Over the past eighteen months alone, according to the Pentagon, China has reclaimed 1170 hectares on a whole host of dispute reefs and rocks, which, in the words of US Secretary of Defense Ashton Carter, is more than all other claimants’ [construction activities] combined and more than in the entire history of the region.

In March 2015, Chinese Ministry of Foreign Affairs (MFA) astonished the region and the broader international community when it chose to reveal its broad objectives in the South China Sea, providing the rationale behind its mind-boggling geo-engineering overhaul of the land features in the area.

Beijing mentioned improving the working and living conditions of people stationed on these islands as among the many supposedly benign purposes of its massive real estate expansion in disputed waters, and claimed China holds a clear and consistent stance on the South China Sea issue.

Astonishingly, China described its construction activities as supposedly normal, since they took place in “our own [Chinese] islands and in our own waters,” therefore, as the argument goes, China is perfectly acting in a “lawful, reasonable and justifiable” manner, and it “hope[s] that relevant part[ies] can take a calm view on this.”

The comments echoed China’s Foreign Minister Wang Yi’s equally combative statements earlier this year, when he said Beijing “does not accept criticism from others when we are merely building facilities in our own yard,” since it has “every right to do things that are lawful and justified [within China’s nine-dash-line].”

Interestingly, and to the consternation of its neighbors, China has put an “international responsibility and obligation” spin to its construction activities.

China claims that its construction activities provide international public goods such as maritime search and rescue, disaster prevention and mitigation, marine science and research, meteorological observation, environmental protection, navigation safety, fishery production service and other areas.

In short, China is (supposedly) doing a favor to the international community by building a sprawling military-civilian complex across heavily disputed waters.

China has reportedly offered, when conditions are right, its facilities on disputed features for search and rescue and weather forecasting purposes to the United States.

China’s navy chief Admiral Wu Shengli asserted that far from impeding freedom of navigation, its facilities improve the ability in these seas of public services like weather forecasting and maritime search and rescue, fulfilling international obligations to maintain the security of international seas.

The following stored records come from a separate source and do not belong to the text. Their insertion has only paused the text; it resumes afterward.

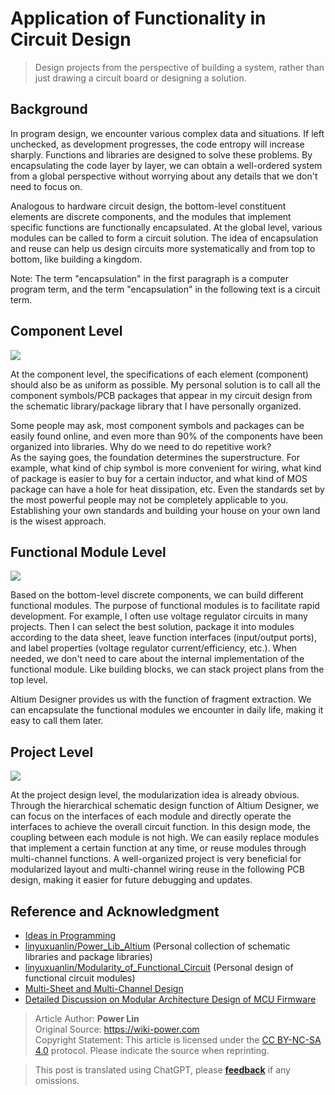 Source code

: # Application of Functionality in Circuit Design

> Design projects from the perspective of building a system, rather than just drawing a circuit board or designing a solution.

## Background

In program design, we encounter various complex data and situations. If left unchecked, as development progresses, the code entropy will increase sharply. Functions and libraries are designed to solve these problems. By encapsulating the code layer by layer, we can obtain a well-ordered system from a global perspective without worrying about any details that we don't need to focus on.

Analogous to hardware circuit design, the bottom-level constituent elements are discrete components, and the modules that implement specific functions are functionally encapsulated. At the global level, various modules can be called to form a circuit solution. The idea of encapsulation and reuse can help us design circuits more systematically and from top to bottom, like building a kingdom.

Note: The term "encapsulation" in the first paragraph is a computer program term, and the term "encapsulation" in the following text is a circuit term.

## Component Level

![](https://wiki-media-1253965369.cos.ap-guangzhou.myqcloud.com/img/20200131212452.png)

At the component level, the specifications of each element (component) should also be as uniform as possible. My personal solution is to call all the component symbols/PCB packages that appear in my circuit design from the schematic library/package library that I have personally organized.

Some people may ask, most component symbols and packages can be easily found online, and even more than 90% of the components have been organized into libraries. Why do we need to do repetitive work?  
As the saying goes, the foundation determines the superstructure. For example, what kind of chip symbol is more convenient for wiring, what kind of package is easier to buy for a certain inductor, and what kind of MOS package can have a hole for heat dissipation, etc. Even the standards set by the most powerful people may not be completely applicable to you. Establishing your own standards and building your house on your own land is the wisest approach.

## Functional Module Level

![](https://wiki-media-1253965369.cos.ap-guangzhou.myqcloud.com/img/20200131212642.png)

Based on the bottom-level discrete components, we can build different functional modules. The purpose of functional modules is to facilitate rapid development. For example, I often use voltage regulator circuits in many projects. Then I can select the best solution, package it into modules according to the data sheet, leave function interfaces (input/output ports), and label properties (voltage regulator current/efficiency, etc.). When needed, we don't need to care about the internal implementation of the functional module. Like building blocks, we can stack project plans from the top level.

Altium Designer provides us with the function of fragment extraction. We can encapsulate the functional modules we encounter in daily life, making it easy to call them later.

## Project Level

![](https://wiki-media-1253965369.cos.ap-guangzhou.myqcloud.com/img/20200131213218.png)

At the project design level, the modularization idea is already obvious. Through the hierarchical schematic design function of Altium Designer, we can focus on the interfaces of each module and directly operate the interfaces to achieve the overall circuit function. In this design mode, the coupling between each module is not high. We can easily replace modules that implement a certain function at any time, or reuse modules through multi-channel functions. A well-organized project is very beneficial for modularized layout and multi-channel wiring reuse in the following PCB design, making it easier for future debugging and updates.

## Reference and Acknowledgment

- [Ideas in Programming](https://zhuanlan.zhihu.com/p/25288280)
- [linyuxuanlin/Power_Lib_Altium](https://github.com/linyuxuanlin/Power_Lib_Altium) (Personal collection of schematic libraries and package libraries)
- [linyuxuanlin/Modularity_of_Functional_Circuit](https://github.com/linyuxuanlin/Modularity_of_Functional_Circuit) (Personal design of functional circuit modules)
- [Multi-Sheet and Multi-Channel Design](https://www.altium.com/documentation/altium-designer/multi-sheet-and-multi-channel-design-ad?version=18.1)
- [Detailed Discussion on Modular Architecture Design of MCU Firmware](https://mp.weixin.qq.com/s?__biz=MzI0ODU0NDI1Mg==&mid=2247493415&idx=1&sn=48868c853d82747e537d9571e02f9c4c&chksm=e99d89b4deea00a2cb26bc62c13bf9bb8955018b47b9b4c091dc98fe776d853039ba84ce480f&mpshare=1&scene=1&srcid=&sharer_sharetime=1588583649159&sharer_shareid=57baeb2b96d0cff9b17ac2c15b36602b&key=54a344d7200e25b224dfb50449a0a3835910904754e85f2f5687170aa3dc9cd1cada606d232a271784f6c37d841af2a681ce3312fe043716d933a48bc88fdfc38a50be9eeb42cc316538f1781f865de5&ascene=1&uin=MTk5MDUwOTA0Mg%3D%3D&devicetype=Windows+10+x64&version=62090070&lang=zh_CN&exportkey=A638hkClxH9AKARxE%2F2NsRw%3D&pass_ticket=DbttLz0NrPJvKfz31VIx1Sw50my315siej6rJhYtISz9sd1CObS%2BjG%2BOC%2FzHEXzj)

> Article Author: **Power Lin**  
> Original Source: <https://wiki-power.com>  
> Copyright Statement: This article is licensed under the [CC BY-NC-SA 4.0](https://creativecommons.org/licenses/by/4.0/deed.zh) protocol. Please indicate the source when reprinting.

> This post is translated using ChatGPT, please [**feedback**](https://github.com/linyuxuanlin/Wiki_MkDocs/issues/new) if any omissions.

China is yet to establish an Air Defense Identification Zone (ADIZ), and it ultimately may stop short of formally declaring one. But it has already established the skeleton of an ADIZ, thanks to an emerging network of airstrips and military garrisons on contested features, backed by ever-expanding military and paramilitary patrols across the South China Sea.

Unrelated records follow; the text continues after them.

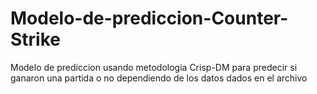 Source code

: # Modelo-de-prediccion-Counter-Strike

Modelo de prediccion usando metodologia Crisp-DM para predecir si ganaron una partida o no dependiendo de los datos dados en el archivo
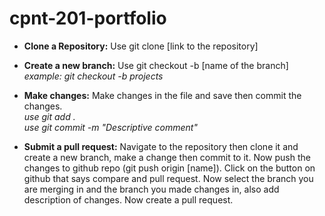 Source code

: # cpnt-201-portfolio

- **Clone a Repository:** Use git clone [link to the repository]

- **Create a new branch:** Use git checkout -b [name of the branch]  
  _example: git checkout -b projects_

- **Make changes:** Make changes in the file and save then commit the changes.  
  _use git add ._  
  _use git commit -m "Descriptive comment"_

- **Submit a pull request:** Navigate to the repository then clone it and create a new branch, make a change then commit to it.
  Now push the changes to github repo (git push origin [name]). Click on the button on github that says compare and pull request.
  Now select the branch you are merging in and the branch you made changes in, also add description of changes. Now create a pull request.
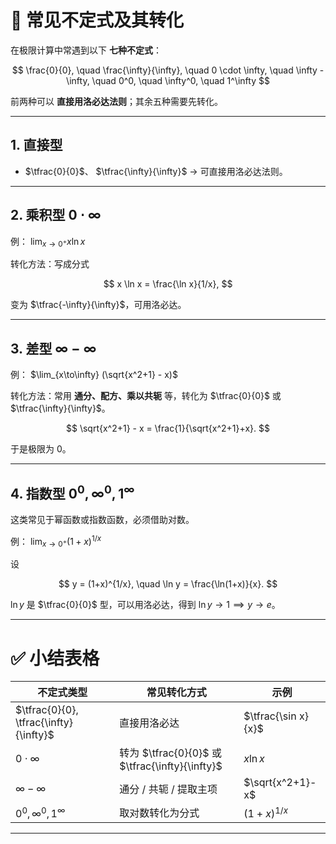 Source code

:
# 🌟 常见不定式及其转化

在极限计算中常遇到以下 **七种不定式**：

$$
\frac{0}{0}, \quad \frac{\infty}{\infty}, \quad 0 \cdot \infty, \quad \infty - \infty, \quad 0^0, \quad \infty^0, \quad 1^\infty
$$

前两种可以 **直接用洛必达法则**；其余五种需要先转化。

---

## **1. 直接型**

* $\tfrac{0}{0}$、 $\tfrac{\infty}{\infty}$
  → 可直接用洛必达法则。

---

## **2. 乘积型 $0 \cdot \infty$**

例： $\lim_{x\to 0^+} x \ln x$

转化方法：写成分式

$$
x \ln x = \frac{\ln x}{1/x},
$$

变为 $\tfrac{-\infty}{\infty}$，可用洛必达。

---

## **3. 差型 $\infty - \infty$**

例： $\lim_{x\to\infty} (\sqrt{x^2+1} - x)$

转化方法：常用 **通分、配方、乘以共轭** 等，转化为 $\tfrac{0}{0}$ 或 $\tfrac{\infty}{\infty}$。

$$
\sqrt{x^2+1} - x = \frac{1}{\sqrt{x^2+1}+x}.
$$

于是极限为 0。

---

## **4. 指数型 $0^0, \infty^0, 1^\infty$**

这类常见于幂函数或指数函数，必须借助对数。

例： $\lim_{x\to 0^+} (1+x)^{1/x}$

设

$$
y = (1+x)^{1/x}, \quad \ln y = \frac{\ln(1+x)}{x}.
$$

$\ln y$ 是 $\tfrac{0}{0}$ 型，可以用洛必达，得到 $\ln y \to 1 \implies y \to e$。

---

# ✅ 小结表格

| 不定式类型                                  | 常见转化方式                                       | 示例                  |
| -------------------------------------- | -------------------------------------------- | ------------------- |
| $\tfrac{0}{0}, \tfrac{\infty}{\infty}$ | 直接用洛必达                                       | $\tfrac{\sin x}{x}$ |
| $0 \cdot \infty$                       | 转为 $\tfrac{0}{0}$ 或 $\tfrac{\infty}{\infty}$ | $x \ln x$           |
| $\infty - \infty$                      | 通分 / 共轭 / 提取主项                               | $\sqrt{x^2+1}-x$    |
| $0^0, \infty^0, 1^\infty$              | 取对数转化为分式                                     | $(1+x)^{1/x}$       |

---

China is currently working on at least three airstrips and military facilities across the Spratlys, specifically in Fiery Cross, where it has built a 3-km-long airstrip, Subi Reef, which is close to the Philippine-occupied island of Thitu, and Mischief Reef, which is close to the hydrocarbon-rich Reed Bank off the coast of Palawan.

These facilities provide China the ability to project power from land features under its control, effectively pushing its perimeter of defense from the shores of Hainan all the way to the southern portion of the South China Sea.

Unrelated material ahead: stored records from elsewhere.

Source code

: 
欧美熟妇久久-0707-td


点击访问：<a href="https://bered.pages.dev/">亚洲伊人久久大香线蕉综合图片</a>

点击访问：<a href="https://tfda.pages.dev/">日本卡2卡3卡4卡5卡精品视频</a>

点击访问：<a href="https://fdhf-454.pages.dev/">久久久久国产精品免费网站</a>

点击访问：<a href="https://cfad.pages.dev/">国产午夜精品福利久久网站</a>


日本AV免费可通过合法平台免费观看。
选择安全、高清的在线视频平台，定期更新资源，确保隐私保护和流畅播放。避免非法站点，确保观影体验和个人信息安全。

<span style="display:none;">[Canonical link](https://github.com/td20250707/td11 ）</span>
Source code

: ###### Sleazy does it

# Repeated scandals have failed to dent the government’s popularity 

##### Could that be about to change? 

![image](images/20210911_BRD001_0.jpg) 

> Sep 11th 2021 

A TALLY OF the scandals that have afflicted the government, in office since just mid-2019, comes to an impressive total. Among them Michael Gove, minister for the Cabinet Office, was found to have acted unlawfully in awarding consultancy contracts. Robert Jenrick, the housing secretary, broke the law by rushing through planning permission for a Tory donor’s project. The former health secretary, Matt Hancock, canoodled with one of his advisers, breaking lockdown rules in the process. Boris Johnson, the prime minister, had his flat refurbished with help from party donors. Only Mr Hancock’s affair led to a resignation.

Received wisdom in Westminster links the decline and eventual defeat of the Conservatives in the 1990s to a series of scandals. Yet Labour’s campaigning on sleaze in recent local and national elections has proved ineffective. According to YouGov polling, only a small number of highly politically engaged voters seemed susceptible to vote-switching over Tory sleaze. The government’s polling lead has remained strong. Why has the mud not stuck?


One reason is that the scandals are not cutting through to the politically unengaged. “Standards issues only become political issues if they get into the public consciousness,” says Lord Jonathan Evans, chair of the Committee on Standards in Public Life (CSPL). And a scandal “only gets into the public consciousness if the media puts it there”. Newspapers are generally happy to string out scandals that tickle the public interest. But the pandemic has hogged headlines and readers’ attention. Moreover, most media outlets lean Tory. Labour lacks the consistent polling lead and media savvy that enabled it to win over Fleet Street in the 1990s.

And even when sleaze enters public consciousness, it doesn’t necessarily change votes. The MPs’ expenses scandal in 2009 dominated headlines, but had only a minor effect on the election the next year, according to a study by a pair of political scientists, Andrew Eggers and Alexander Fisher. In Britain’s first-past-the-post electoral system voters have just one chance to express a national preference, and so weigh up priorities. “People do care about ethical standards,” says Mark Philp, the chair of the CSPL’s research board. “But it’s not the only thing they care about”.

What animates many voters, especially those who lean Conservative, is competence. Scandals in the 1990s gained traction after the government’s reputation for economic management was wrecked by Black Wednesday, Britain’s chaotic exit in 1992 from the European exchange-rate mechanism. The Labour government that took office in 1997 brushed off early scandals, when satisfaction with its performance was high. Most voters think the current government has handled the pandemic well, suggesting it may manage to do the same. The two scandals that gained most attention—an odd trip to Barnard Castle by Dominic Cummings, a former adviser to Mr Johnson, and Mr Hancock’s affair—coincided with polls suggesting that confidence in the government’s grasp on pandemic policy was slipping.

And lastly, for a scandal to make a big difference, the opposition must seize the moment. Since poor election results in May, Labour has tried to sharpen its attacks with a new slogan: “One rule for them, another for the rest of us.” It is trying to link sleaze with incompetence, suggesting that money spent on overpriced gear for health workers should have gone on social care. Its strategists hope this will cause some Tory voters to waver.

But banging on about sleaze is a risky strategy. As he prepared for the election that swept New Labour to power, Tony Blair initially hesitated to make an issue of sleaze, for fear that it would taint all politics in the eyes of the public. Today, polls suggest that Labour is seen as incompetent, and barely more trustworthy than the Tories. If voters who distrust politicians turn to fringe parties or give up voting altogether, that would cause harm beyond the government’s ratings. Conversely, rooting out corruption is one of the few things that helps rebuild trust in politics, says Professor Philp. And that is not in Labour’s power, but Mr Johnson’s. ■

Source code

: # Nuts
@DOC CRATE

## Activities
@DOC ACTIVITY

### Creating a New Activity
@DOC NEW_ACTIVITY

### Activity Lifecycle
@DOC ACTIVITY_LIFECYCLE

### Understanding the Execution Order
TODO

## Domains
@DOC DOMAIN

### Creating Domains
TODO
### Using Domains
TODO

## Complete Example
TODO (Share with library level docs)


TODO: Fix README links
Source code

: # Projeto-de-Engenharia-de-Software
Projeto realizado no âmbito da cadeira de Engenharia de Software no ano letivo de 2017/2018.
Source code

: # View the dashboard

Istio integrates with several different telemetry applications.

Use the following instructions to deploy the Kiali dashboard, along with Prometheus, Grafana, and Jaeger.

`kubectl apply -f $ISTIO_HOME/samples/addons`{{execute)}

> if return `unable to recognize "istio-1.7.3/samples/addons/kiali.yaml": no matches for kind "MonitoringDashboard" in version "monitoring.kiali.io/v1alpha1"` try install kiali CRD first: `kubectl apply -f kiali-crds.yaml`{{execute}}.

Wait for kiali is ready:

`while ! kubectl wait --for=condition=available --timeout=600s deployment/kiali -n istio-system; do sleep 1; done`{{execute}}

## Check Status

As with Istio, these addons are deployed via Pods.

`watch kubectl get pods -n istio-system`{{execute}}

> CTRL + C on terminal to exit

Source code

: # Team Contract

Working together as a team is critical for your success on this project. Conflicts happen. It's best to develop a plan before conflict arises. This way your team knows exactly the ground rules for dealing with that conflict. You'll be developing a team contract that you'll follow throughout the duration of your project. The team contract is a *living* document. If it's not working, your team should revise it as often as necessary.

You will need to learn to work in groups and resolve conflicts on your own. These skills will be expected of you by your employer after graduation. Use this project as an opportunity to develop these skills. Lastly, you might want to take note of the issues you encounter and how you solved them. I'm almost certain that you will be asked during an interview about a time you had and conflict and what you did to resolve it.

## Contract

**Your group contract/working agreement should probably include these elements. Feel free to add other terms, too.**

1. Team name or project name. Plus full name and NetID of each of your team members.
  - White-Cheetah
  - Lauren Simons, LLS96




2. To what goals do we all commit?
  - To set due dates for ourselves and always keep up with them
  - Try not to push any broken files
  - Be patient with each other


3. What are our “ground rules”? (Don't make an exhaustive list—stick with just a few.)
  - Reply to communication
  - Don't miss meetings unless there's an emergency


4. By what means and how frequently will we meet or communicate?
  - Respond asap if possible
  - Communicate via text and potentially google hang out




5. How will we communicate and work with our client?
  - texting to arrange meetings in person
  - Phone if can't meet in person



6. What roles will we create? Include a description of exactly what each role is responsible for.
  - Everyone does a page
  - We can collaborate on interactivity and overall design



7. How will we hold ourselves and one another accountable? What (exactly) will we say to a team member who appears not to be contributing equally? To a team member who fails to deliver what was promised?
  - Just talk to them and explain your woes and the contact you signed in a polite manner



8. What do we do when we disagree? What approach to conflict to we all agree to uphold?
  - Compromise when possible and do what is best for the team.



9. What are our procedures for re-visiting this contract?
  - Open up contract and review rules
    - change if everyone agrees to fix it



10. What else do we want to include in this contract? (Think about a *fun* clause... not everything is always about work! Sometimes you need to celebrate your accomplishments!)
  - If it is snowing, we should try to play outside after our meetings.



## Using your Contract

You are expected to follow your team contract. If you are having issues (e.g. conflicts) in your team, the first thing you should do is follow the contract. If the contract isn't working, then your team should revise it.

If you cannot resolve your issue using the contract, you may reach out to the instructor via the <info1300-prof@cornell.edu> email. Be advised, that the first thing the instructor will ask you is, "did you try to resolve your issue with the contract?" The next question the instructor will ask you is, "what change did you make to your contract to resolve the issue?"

These facilities also provide China the increasing ability to choke off the supply-lines or restrict reconnaissance operations by other claimant countries. There are already signs that China is establishing an exclusion zone across the Spratly chain of islands.

On at least six occasions, China has recently demanded (and intimidated) Philippine Air Force and Navy planes to cease patrols in the area. Since 2013, Chinese coast guard vessels have also tried to cut the supply lines of the small Filipino military detachment in the Second Thomas Shoal.

The Chinese Foreign Ministry as well as the deputy chief of the General Staff Department of the People’s Liberation Army (PLA), Admiral Sun Jianguo, has openly expressed China’s openness to imposing an ADIZ in the South China Sea.

China’s latest white paper, which underlines the PLA’s commitment to “offshore waters defense and open seas protection,” has only deepened the sense of alarm in the region.

In fact, as early as 2004, the PLA’s navy and air force were tasked to achieve necessary capabilities for winning both command of the sea and command of the air, while in 2006 the PLA Air force declared its aim at speeding up its transition from territorial air defense to both offensive and defensive operations.

China’s latest white paper places a premium on “winning informationized local wars, highlighting maritime military struggle and maritime PMS [preparation for military struggles],” with the PLA making the following threat: “we will surely counterattack if attacked.”

Regional responses

Next to Vietnam, which controls approximately 21 features, the Philippines controls the greatest number of features (8) in the Spratly chain of islands.

For decades, it has occupied the Thitu Island, the second largest naturally-formed island in the area, which hosts a small Filipino community and an airstrip.

Back in 2014, Manila was deeply alarmed over reports that China, potentially through the PLA Navy’s South Sea Fleet, was planning to seize the prized feature.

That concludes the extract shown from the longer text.